Mercredi, la première frégate américaine à revenir dans un port vietnamien depuis 1973 a symbolisé une nouvelle ère dans les relations entre Hanoi et Washington. Elle a aussi offert à quelque deux cents marins de l'US Navy l'opportunité de constater que rien, dans l'esprit, n'avait vraiment changé.

Pour éviter sans doute des débordements susceptibles de gâcher une fête que tout le monde voulait réussie, le couvre-feu a été fixé à minuit. Largement le temps pour l'équipage de trouver un restaurant et quelques souvenirs, et de s'adonner à des plaisirs que la morale réprouve et que le règlement à bord interdit.

"Je suis vraiment content d'être là", avoue Chris Burns, 22 ans, originaire de Virginie. "J'ai toujours rêvé de voir à quoi ça ressemblait". Il n'aura pas été déçu. La trépidante cité n'a rien perdu de la moiteur érotique dont elle s'était parée dans les années 60, pour satisfaire les désirs des bataillons américains installés dans ce qui était encore le sud-Vietnam.

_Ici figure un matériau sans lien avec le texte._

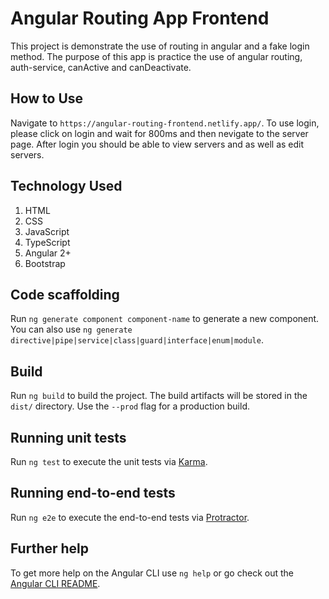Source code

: # Angular Routing App Frontend

This project is demonstrate the use of routing in angular and a fake login method. The purpose of this app is practice the use of angular routing, auth-service, canActive and canDeactivate.

## How to Use

Navigate to `https://angular-routing-frontend.netlify.app/`. To use login, please click on login and wait for 800ms and then nevigate to the server page. After login you should be able to view servers and as well as edit servers.

## Technology Used
1. HTML
2. CSS
3. JavaScript
4. TypeScript
5. Angular 2+
6. Bootstrap

## Code scaffolding

Run `ng generate component component-name` to generate a new component. You can also use `ng generate directive|pipe|service|class|guard|interface|enum|module`.

## Build

Run `ng build` to build the project. The build artifacts will be stored in the `dist/` directory. Use the `--prod` flag for a production build.

## Running unit tests

Run `ng test` to execute the unit tests via [Karma](https://karma-runner.github.io).

## Running end-to-end tests

Run `ng e2e` to execute the end-to-end tests via [Protractor](http://www.protractortest.org/).

## Further help

To get more help on the Angular CLI use `ng help` or go check out the [Angular CLI README](https://github.com/angular/angular-cli/blob/master/README.md).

Les prostituées d'alors sont parfois devenues mères-maquerelles et les devises continuent d'affluer.

Ho Chi Minh-Ville est aujourd'hui la capitale économique du pays, indispensable étape pour les touristes et les hommes d'affaires, avec ce double avantage de présenter d'intéressantes perspectives économiques et de multiplier les options pour les virées nocturnes. Le vocabulaire est immuable. Les "Madame Boum Boum" succèdent au "you want massage" et rapportent trop d'argent pour que s'y oppose la pudeur de la doctrine communiste.

Une douzaine de matelots marchent dans les pas de leurs aînés en s'engouffrant dans le sordide Café 91 du centre-ville. Des filles lourdement fardées s'approchent, souriantes et lascives, et viennent s'assoir sur leurs genoux. En face, trois autres uniformes sortent d'un établissement du même acabit, sous les injonctions désespérées de jeunes filles fort peu vêtues.

L'exotisme a ses limites. "Bon dieu, j'ai vu dix pays en Asie et quand t'en as vu un, tu les a tous vus", commente l'un d'entre eux. Mais les voilà qui se dirigent vers l'Apocalypse Now. Incontournable, s'il en est. Même le commandant Rogers, le capitaine du bateau, y a passé la soirée.